> WORK REQUEST
Could you write out every record below exactly, leaving the pictures out?

(Stored data entries)
****
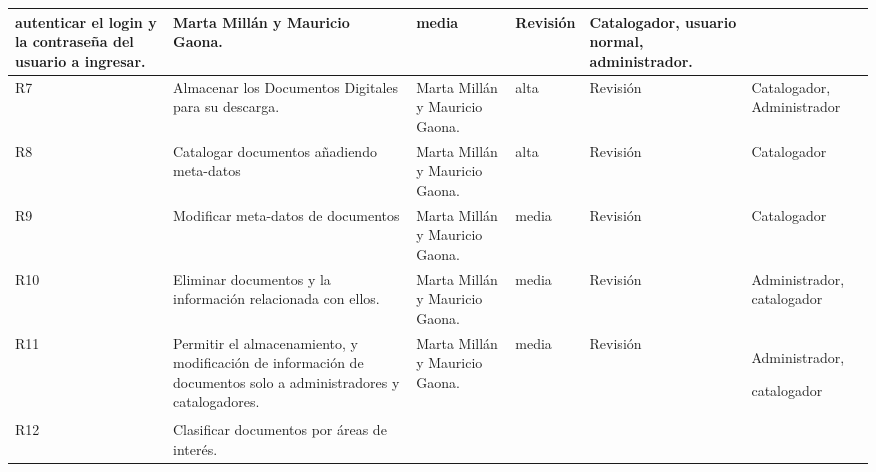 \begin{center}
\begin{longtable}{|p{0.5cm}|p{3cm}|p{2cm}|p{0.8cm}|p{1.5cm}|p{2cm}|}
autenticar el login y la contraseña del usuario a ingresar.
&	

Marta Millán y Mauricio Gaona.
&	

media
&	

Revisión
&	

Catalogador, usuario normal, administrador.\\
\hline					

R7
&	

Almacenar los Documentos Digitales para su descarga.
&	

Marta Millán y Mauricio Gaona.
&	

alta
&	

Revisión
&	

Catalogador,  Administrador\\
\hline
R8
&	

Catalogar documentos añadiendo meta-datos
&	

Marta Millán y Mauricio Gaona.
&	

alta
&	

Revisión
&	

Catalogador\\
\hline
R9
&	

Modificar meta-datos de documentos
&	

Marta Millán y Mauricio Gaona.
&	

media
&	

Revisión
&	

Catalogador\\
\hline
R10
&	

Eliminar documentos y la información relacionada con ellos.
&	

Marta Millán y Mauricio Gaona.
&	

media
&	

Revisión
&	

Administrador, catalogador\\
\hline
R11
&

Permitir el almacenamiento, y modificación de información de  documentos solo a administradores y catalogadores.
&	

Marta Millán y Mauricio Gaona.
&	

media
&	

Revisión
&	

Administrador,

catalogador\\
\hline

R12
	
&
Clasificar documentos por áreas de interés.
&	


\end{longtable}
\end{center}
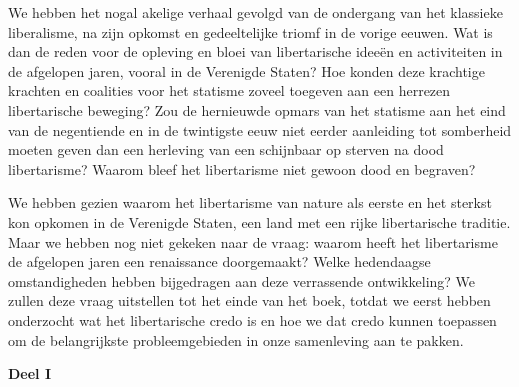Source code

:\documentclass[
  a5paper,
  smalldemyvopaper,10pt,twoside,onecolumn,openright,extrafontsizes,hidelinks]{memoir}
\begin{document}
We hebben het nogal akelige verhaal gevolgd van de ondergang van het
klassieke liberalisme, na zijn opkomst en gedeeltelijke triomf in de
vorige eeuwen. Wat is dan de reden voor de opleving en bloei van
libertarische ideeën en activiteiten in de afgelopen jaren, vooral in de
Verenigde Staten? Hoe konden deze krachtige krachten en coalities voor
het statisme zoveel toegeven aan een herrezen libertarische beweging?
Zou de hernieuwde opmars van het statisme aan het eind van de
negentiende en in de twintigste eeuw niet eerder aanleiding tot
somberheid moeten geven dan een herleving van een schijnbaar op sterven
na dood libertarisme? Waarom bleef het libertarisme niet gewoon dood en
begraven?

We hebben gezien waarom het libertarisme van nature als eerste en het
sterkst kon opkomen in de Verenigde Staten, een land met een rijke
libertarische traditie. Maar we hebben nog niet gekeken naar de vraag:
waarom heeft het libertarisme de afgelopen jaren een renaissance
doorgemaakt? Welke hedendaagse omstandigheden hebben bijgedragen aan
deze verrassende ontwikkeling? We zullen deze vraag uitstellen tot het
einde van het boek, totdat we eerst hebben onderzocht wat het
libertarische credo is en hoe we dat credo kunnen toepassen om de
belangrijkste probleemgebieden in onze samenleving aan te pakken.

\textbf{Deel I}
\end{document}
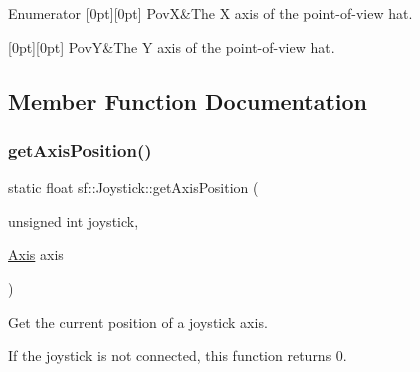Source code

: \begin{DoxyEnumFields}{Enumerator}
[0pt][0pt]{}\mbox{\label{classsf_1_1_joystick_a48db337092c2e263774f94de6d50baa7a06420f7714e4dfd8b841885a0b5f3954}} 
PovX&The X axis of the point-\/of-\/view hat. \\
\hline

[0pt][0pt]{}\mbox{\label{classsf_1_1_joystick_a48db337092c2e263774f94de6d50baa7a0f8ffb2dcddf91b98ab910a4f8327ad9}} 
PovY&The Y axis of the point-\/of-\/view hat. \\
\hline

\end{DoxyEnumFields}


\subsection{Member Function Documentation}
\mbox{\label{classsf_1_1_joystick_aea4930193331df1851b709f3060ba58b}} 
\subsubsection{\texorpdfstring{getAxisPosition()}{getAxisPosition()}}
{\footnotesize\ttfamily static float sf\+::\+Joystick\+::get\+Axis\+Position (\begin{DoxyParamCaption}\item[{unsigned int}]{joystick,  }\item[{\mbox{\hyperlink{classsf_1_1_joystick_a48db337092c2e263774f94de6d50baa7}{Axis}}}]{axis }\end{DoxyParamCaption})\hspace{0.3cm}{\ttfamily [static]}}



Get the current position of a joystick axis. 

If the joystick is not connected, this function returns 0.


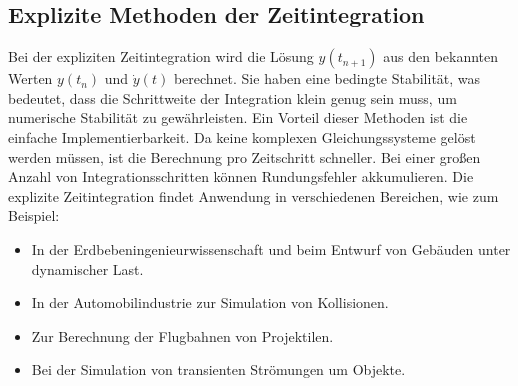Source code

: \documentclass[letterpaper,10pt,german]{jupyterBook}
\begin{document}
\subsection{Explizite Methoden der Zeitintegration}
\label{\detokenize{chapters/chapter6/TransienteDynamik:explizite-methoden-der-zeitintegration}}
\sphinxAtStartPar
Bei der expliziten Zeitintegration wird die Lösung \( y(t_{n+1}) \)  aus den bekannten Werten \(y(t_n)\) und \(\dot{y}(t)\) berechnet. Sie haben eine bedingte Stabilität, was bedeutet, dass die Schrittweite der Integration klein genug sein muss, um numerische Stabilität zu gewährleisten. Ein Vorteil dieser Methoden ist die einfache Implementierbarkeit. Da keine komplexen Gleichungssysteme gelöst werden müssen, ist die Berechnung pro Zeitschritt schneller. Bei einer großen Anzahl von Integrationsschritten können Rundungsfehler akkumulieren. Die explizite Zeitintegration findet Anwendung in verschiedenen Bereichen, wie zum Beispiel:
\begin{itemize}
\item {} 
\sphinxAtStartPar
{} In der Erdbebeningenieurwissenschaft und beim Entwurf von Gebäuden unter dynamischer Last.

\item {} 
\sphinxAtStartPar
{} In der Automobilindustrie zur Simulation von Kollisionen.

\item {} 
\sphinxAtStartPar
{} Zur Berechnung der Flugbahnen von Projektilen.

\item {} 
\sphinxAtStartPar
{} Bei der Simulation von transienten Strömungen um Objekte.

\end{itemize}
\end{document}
****
> EXERCISE SOLUTION
 \begin{center}
\begin{longtable}{|p{0.5cm}|p{3cm}|p{2cm}|p{0.8cm}|p{1.5cm}|p{2cm}|}
autenticar el login y la contraseña del usuario a ingresar.
&	

Marta Millán y Mauricio Gaona.
&	

media
&	

Revisión
&	

Catalogador, usuario normal, administrador.\\
\hline					

R7
&	

Almacenar los Documentos Digitales para su descarga.
&	

Marta Millán y Mauricio Gaona.
&	

alta
&	

Revisión
&	

Catalogador,  Administrador\\
\hline
R8
&	

Catalogar documentos añadiendo meta-datos
&	

Marta Millán y Mauricio Gaona.
&	

alta
&	

Revisión
&	

Catalogador\\
\hline
R9
&	

Modificar meta-datos de documentos
&	

Marta Millán y Mauricio Gaona.
&	

media
&	

Revisión
&	

Catalogador\\
\hline
R10
&	

Eliminar documentos y la información relacionada con ellos.
&	

Marta Millán y Mauricio Gaona.
&	

media
&	

Revisión
&	

Administrador, catalogador\\
\hline
R11
&

Permitir el almacenamiento, y modificación de información de  documentos solo a administradores y catalogadores.
&	

Marta Millán y Mauricio Gaona.
&	

media
&	

Revisión
&	

Administrador,

catalogador\\
\hline

R12
	
&
Clasificar documentos por áreas de interés.
&	


\end{longtable}
\end{center}
Source code

:\documentclass[
  a5paper,
  smalldemyvopaper,10pt,twoside,onecolumn,openright,extrafontsizes,hidelinks]{memoir}
\begin{document}
We hebben het nogal akelige verhaal gevolgd van de ondergang van het
klassieke liberalisme, na zijn opkomst en gedeeltelijke triomf in de
vorige eeuwen. Wat is dan de reden voor de opleving en bloei van
libertarische ideeën en activiteiten in de afgelopen jaren, vooral in de
Verenigde Staten? Hoe konden deze krachtige krachten en coalities voor
het statisme zoveel toegeven aan een herrezen libertarische beweging?
Zou de hernieuwde opmars van het statisme aan het eind van de
negentiende en in de twintigste eeuw niet eerder aanleiding tot
somberheid moeten geven dan een herleving van een schijnbaar op sterven
na dood libertarisme? Waarom bleef het libertarisme niet gewoon dood en
begraven?

We hebben gezien waarom het libertarisme van nature als eerste en het
sterkst kon opkomen in de Verenigde Staten, een land met een rijke
libertarische traditie. Maar we hebben nog niet gekeken naar de vraag:
waarom heeft het libertarisme de afgelopen jaren een renaissance
doorgemaakt? Welke hedendaagse omstandigheden hebben bijgedragen aan
deze verrassende ontwikkeling? We zullen deze vraag uitstellen tot het
einde van het boek, totdat we eerst hebben onderzocht wat het
libertarische credo is en hoe we dat credo kunnen toepassen om de
belangrijkste probleemgebieden in onze samenleving aan te pakken.

\textbf{Deel I}
\end{document}
Source code

: \begin{DoxyEnumFields}{Enumerator}
[0pt][0pt]{}\mbox{\label{classsf_1_1_joystick_a48db337092c2e263774f94de6d50baa7a06420f7714e4dfd8b841885a0b5f3954}} 
PovX&The X axis of the point-\/of-\/view hat. \\
\hline

[0pt][0pt]{}\mbox{\label{classsf_1_1_joystick_a48db337092c2e263774f94de6d50baa7a0f8ffb2dcddf91b98ab910a4f8327ad9}} 
PovY&The Y axis of the point-\/of-\/view hat. \\
\hline

\end{DoxyEnumFields}


\subsection{Member Function Documentation}
\mbox{\label{classsf_1_1_joystick_aea4930193331df1851b709f3060ba58b}} 
\subsubsection{\texorpdfstring{getAxisPosition()}{getAxisPosition()}}
{\footnotesize\ttfamily static float sf\+::\+Joystick\+::get\+Axis\+Position (\begin{DoxyParamCaption}\item[{unsigned int}]{joystick,  }\item[{\mbox{\hyperlink{classsf_1_1_joystick_a48db337092c2e263774f94de6d50baa7}{Axis}}}]{axis }\end{DoxyParamCaption})\hspace{0.3cm}{\ttfamily [static]}}



Get the current position of a joystick axis. 

If the joystick is not connected, this function returns 0.


Source code

: \documentclass[letterpaper,10pt,german]{jupyterBook}
\begin{document}
\subsection{Explizite Methoden der Zeitintegration}
\label{\detokenize{chapters/chapter6/TransienteDynamik:explizite-methoden-der-zeitintegration}}
\sphinxAtStartPar
Bei der expliziten Zeitintegration wird die Lösung \( y(t_{n+1}) \)  aus den bekannten Werten \(y(t_n)\) und \(\dot{y}(t)\) berechnet. Sie haben eine bedingte Stabilität, was bedeutet, dass die Schrittweite der Integration klein genug sein muss, um numerische Stabilität zu gewährleisten. Ein Vorteil dieser Methoden ist die einfache Implementierbarkeit. Da keine komplexen Gleichungssysteme gelöst werden müssen, ist die Berechnung pro Zeitschritt schneller. Bei einer großen Anzahl von Integrationsschritten können Rundungsfehler akkumulieren. Die explizite Zeitintegration findet Anwendung in verschiedenen Bereichen, wie zum Beispiel:
\begin{itemize}
\item {} 
\sphinxAtStartPar
{} In der Erdbebeningenieurwissenschaft und beim Entwurf von Gebäuden unter dynamischer Last.

\item {} 
\sphinxAtStartPar
{} In der Automobilindustrie zur Simulation von Kollisionen.

\item {} 
\sphinxAtStartPar
{} Zur Berechnung der Flugbahnen von Projektilen.

\item {} 
\sphinxAtStartPar
{} Bei der Simulation von transienten Strömungen um Objekte.

\end{itemize}
\end{document}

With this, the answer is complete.